**Instructions for the task**
For this exercise, reproduce the entries below exactly, but only from the line containing "1 – 2013\_c4" through the line containing "Em todas as", both included.

[Dataset records]
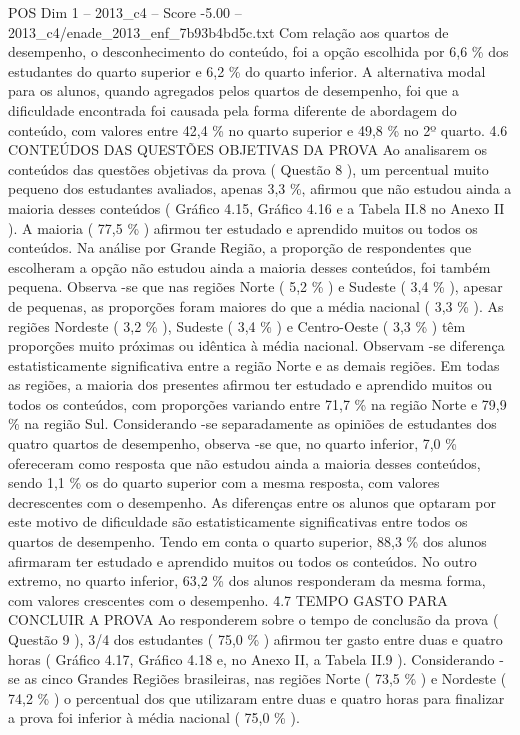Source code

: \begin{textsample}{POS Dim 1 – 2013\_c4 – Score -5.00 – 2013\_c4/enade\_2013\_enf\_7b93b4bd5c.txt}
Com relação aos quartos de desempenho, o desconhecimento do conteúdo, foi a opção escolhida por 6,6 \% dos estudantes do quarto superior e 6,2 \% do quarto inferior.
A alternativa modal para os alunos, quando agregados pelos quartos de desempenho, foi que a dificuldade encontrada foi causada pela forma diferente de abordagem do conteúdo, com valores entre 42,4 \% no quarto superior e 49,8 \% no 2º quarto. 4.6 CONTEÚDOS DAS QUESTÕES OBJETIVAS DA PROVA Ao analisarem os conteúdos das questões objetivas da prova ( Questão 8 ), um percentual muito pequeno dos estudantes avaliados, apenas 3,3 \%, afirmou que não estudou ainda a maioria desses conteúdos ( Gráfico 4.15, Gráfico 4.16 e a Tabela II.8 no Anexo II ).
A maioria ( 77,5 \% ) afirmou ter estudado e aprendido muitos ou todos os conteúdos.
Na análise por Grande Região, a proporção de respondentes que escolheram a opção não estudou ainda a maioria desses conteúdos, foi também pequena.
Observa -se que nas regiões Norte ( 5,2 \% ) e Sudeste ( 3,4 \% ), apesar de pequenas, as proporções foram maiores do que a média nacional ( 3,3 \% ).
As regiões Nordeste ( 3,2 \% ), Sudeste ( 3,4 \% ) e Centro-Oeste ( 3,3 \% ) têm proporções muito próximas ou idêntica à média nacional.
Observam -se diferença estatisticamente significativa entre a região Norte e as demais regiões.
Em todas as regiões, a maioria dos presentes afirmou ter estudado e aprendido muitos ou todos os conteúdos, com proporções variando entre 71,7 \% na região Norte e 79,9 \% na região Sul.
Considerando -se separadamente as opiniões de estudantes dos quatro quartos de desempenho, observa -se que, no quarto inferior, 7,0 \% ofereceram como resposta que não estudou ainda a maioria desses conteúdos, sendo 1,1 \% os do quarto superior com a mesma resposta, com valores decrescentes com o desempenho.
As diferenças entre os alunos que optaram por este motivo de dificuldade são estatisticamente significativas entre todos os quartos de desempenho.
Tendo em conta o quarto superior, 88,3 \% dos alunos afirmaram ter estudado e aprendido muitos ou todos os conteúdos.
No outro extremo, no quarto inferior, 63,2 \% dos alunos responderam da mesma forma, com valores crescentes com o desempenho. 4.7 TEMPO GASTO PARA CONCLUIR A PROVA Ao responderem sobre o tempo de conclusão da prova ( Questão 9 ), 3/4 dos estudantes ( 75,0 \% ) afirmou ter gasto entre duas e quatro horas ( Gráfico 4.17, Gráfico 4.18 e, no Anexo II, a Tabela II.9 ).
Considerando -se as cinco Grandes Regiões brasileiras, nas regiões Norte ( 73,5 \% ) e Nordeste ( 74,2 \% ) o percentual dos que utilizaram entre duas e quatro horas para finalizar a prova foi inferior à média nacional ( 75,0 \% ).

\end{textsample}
==
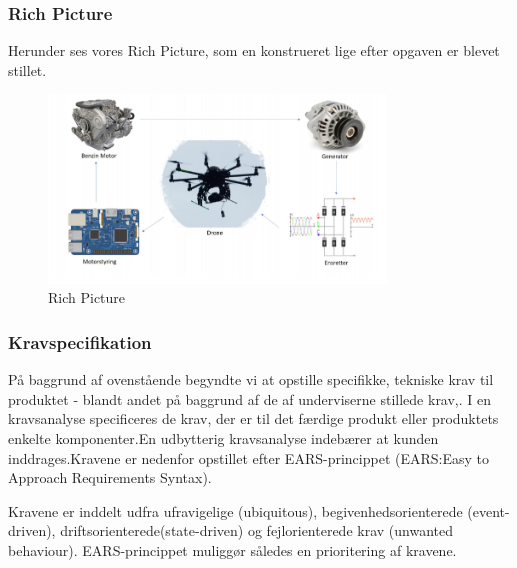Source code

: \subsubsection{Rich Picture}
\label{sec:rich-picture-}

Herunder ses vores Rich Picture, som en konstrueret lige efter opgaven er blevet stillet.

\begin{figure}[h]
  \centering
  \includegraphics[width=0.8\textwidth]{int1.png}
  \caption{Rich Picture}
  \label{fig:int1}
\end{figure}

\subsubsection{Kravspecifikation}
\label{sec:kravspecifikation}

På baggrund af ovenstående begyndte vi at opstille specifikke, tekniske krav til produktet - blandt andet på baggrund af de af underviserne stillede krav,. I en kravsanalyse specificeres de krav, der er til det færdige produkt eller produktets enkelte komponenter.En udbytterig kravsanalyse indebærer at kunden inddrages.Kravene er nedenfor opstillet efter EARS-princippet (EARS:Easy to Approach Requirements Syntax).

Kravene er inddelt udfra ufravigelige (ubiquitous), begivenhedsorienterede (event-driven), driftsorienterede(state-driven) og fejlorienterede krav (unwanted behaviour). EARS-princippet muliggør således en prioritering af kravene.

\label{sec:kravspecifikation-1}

**Solution for this problem**
: \begin{textsample}{POS Dim 1 – 2013\_c4 – Score -5.00 – 2013\_c4/enade\_2013\_enf\_7b93b4bd5c.txt}
Com relação aos quartos de desempenho, o desconhecimento do conteúdo, foi a opção escolhida por 6,6 \% dos estudantes do quarto superior e 6,2 \% do quarto inferior.
A alternativa modal para os alunos, quando agregados pelos quartos de desempenho, foi que a dificuldade encontrada foi causada pela forma diferente de abordagem do conteúdo, com valores entre 42,4 \% no quarto superior e 49,8 \% no 2º quarto. 4.6 CONTEÚDOS DAS QUESTÕES OBJETIVAS DA PROVA Ao analisarem os conteúdos das questões objetivas da prova ( Questão 8 ), um percentual muito pequeno dos estudantes avaliados, apenas 3,3 \%, afirmou que não estudou ainda a maioria desses conteúdos ( Gráfico 4.15, Gráfico 4.16 e a Tabela II.8 no Anexo II ).
A maioria ( 77,5 \% ) afirmou ter estudado e aprendido muitos ou todos os conteúdos.
Na análise por Grande Região, a proporção de respondentes que escolheram a opção não estudou ainda a maioria desses conteúdos, foi também pequena.
Observa -se que nas regiões Norte ( 5,2 \% ) e Sudeste ( 3,4 \% ), apesar de pequenas, as proporções foram maiores do que a média nacional ( 3,3 \% ).
As regiões Nordeste ( 3,2 \% ), Sudeste ( 3,4 \% ) e Centro-Oeste ( 3,3 \% ) têm proporções muito próximas ou idêntica à média nacional.
Observam -se diferença estatisticamente significativa entre a região Norte e as demais regiões.
Em todas as regiões, a maioria dos presentes afirmou ter estudado e aprendido muitos ou todos os conteúdos, com proporções variando entre 71,7 \% na região Norte e 79,9 \% na região Sul.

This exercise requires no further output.